Dataset items:
-- Opening Marker --
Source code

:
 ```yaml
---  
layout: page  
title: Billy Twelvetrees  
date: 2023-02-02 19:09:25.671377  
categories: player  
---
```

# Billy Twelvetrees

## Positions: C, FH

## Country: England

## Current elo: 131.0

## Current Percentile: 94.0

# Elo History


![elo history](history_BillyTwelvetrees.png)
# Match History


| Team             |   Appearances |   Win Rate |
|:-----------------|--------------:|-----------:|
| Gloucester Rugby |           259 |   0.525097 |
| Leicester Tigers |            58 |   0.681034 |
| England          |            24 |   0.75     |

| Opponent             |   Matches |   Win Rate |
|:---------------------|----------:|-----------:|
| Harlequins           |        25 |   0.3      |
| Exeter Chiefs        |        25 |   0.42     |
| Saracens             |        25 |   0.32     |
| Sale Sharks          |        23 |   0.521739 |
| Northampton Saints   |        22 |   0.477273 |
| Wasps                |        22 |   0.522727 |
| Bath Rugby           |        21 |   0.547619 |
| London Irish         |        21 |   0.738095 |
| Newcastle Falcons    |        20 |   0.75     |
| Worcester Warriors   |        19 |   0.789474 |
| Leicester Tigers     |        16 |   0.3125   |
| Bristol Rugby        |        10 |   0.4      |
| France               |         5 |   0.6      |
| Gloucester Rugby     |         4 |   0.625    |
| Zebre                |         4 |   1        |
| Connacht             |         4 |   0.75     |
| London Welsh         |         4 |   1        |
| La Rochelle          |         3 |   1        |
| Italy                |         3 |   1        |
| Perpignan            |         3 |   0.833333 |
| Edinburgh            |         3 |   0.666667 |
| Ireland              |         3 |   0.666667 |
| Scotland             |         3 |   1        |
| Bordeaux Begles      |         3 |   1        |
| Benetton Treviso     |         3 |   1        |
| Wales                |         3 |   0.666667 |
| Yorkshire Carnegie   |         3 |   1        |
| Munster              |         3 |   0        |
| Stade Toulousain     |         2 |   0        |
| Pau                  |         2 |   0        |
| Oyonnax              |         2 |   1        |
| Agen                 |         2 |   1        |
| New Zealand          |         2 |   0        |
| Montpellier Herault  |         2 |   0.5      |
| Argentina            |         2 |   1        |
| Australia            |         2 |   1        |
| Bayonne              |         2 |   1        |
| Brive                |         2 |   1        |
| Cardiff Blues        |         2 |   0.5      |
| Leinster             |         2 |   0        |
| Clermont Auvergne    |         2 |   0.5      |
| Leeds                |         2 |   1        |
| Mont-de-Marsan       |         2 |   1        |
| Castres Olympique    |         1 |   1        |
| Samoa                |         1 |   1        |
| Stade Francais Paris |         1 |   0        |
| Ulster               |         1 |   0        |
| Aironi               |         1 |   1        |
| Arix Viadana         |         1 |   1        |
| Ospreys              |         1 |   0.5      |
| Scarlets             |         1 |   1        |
-- Closing Marker --
▶ What this task involves
Pull every line holding "Gloucester" out of the records.

▶ Response to the exercise
| Gloucester Rugby |           259 |   0.525097 |
| Gloucester Rugby     |         4 |   0.625    |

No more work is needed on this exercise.